Evidence for Antibody Specificity in IHC
There are two ways how the specificity of antibodies can be documented for immunohistochemistry on formalin fixed tissues. These are: 1. Comparison with a second independent method for target expression measurement across a large number of different tissue types (orthogonal strategy), and 2. Comparison with one or several independent antibodies for the same target and showing that all positive staining results are also seen with other antibodies for the same target (independent antibody strategy).
Orthogonal validation: For the antibody MSVA-163M, immunostaining data were compared with data from three independent RNA screening studies, including the Human Protein Atlas (HPA) RNA-seq tissue dataset, the FANTOM5 project, and the Genotype-Tissue Expression (GTEx) project, which are all summarized in the Human Protein Atlas (Tissue expression CD163).
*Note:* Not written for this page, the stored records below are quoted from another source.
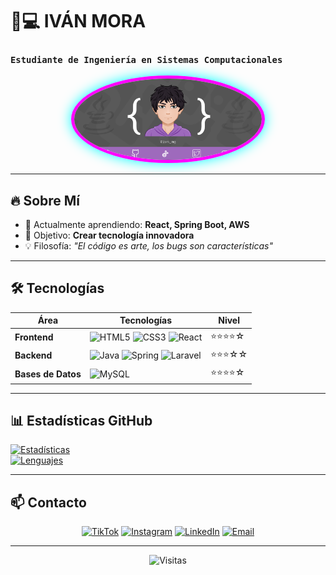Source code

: # 👨💻 **IVÁN MORA**  
### `Estudiante de Ingeniería en Sistemas Computacionales`  

<div align="center">
<img src="https://github.com/IVANMORAG/IVANMORAG/blob/main/Presentacion.png" width="300" style="border-radius: 50%; border: 5px solid #ff00ff; box-shadow: 0 0 20px cyan;">
</div>

---

## 🔥 **Sobre Mí**  

- 🌱 Actualmente aprendiendo: **React, Spring Boot, AWS**  
- 🎯 Objetivo: **Crear tecnología innovadora**  
- 💡 Filosofía: _"El código es arte, los bugs son características"_  

---

## 🛠 **Tecnologías**  

| Área          | Tecnologías                                                                                                                      | Nivel        |
|---------------|----------------------------------------------------------------------------------------------------------------------------------|-------------|
| **Frontend**  | ![HTML5](https://img.shields.io/badge/-HTML5-E34F26?logo=html5&logoColor=white) ![CSS3](https://img.shields.io/badge/-CSS3-1572B6?logo=css3&logoColor=white) ![React](https://img.shields.io/badge/-React-61DAFB?logo=react&logoColor=black) | ⭐⭐⭐⭐☆ |
| **Backend**   | ![Java](https://img.shields.io/badge/-Java-007396?logo=java) ![Spring](https://img.shields.io/badge/-Spring-6DB33F?logo=spring&logoColor=white) ![Laravel](https://img.shields.io/badge/-Laravel-FF2D20?logo=laravel&logoColor=white) | ⭐⭐⭐☆☆ |
| **Bases de Datos** | ![MySQL](https://img.shields.io/badge/-MySQL-4479A1?logo=mysql&logoColor=white) | ⭐⭐⭐⭐☆ |

---

## 📊 **Estadísticas GitHub**  

[![Estadísticas](https://github-readme-stats.vercel.app/api?username=IVANMORAG&show_icons=true&theme=radical&hide_border=true)](https://github.com/IVANMORAG)  
[![Lenguajes](https://github-readme-stats.vercel.app/api/top-langs/?username=IVANMORAG&layout=compact&theme=radical&hide_border=true)](https://github.com/IVANMORAG)

---

## 📫 **Contacto**  

<p align="center">
<a href="https://www.tiktok.com/@ivan_morag"><img src="https://img.shields.io/badge/-TikTok-000000?style=flat&logo=tiktok" alt="TikTok"></a>
<a href="https://www.instagram.com/ivn_mg"><img src="https://img.shields.io/badge/-Instagram-E4405F?style=flat&logo=instagram&logoColor=white" alt="Instagram"></a>
<a href="https://www.linkedin.com/in/iván-mora-1a70942a7"><img src="https://img.shields.io/badge/-LinkedIn-0077B5?style=flat&logo=linkedin&logoColor=white" alt="LinkedIn"></a>
<a href="mailto:ivanmoragarcia412@gmail.com"><img src="https://img.shields.io/badge/-Gmail-D14836?style=flat&logo=gmail&logoColor=white" alt="Email"></a>
</p>

---

<div align="center">
<img src="https://komarev.com/ghpvc/?username=IVANMORAG&color=ff00ff&style=flat-square" alt="Visitas">
</div>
In agreement with RNA expression data, CD163 positive cells were particularly common in the lung, liver, spleen, lymph node and the appendix. The existence of at least few CD163 positive cells in virtually all normal tissues is reflected by at least some RNA expression documented in every organ. This, however, limits the potential of orthogonal validation for this antibody.
Comparison of antibodies: CD163 specific staining of MSVA-163M is corroborated by comparison with a commercially available independent second antibody (termed “validation antibody”). Both antibodies showed identical staining patterns in lymph node, myometrium, kidney pelvis, chorion, liver, heart, pancreas, colon, endometrium, cerebellum, adrenal gland, placenta (comparative images shown below). and in all other tissues. Specificity of MSVA-163M is further corroborated by a strong positive staining in cell types that are well documented to express CD163 such as tissue macrophages including Kupffer cells of the liver and alveolar macrophages of the lung.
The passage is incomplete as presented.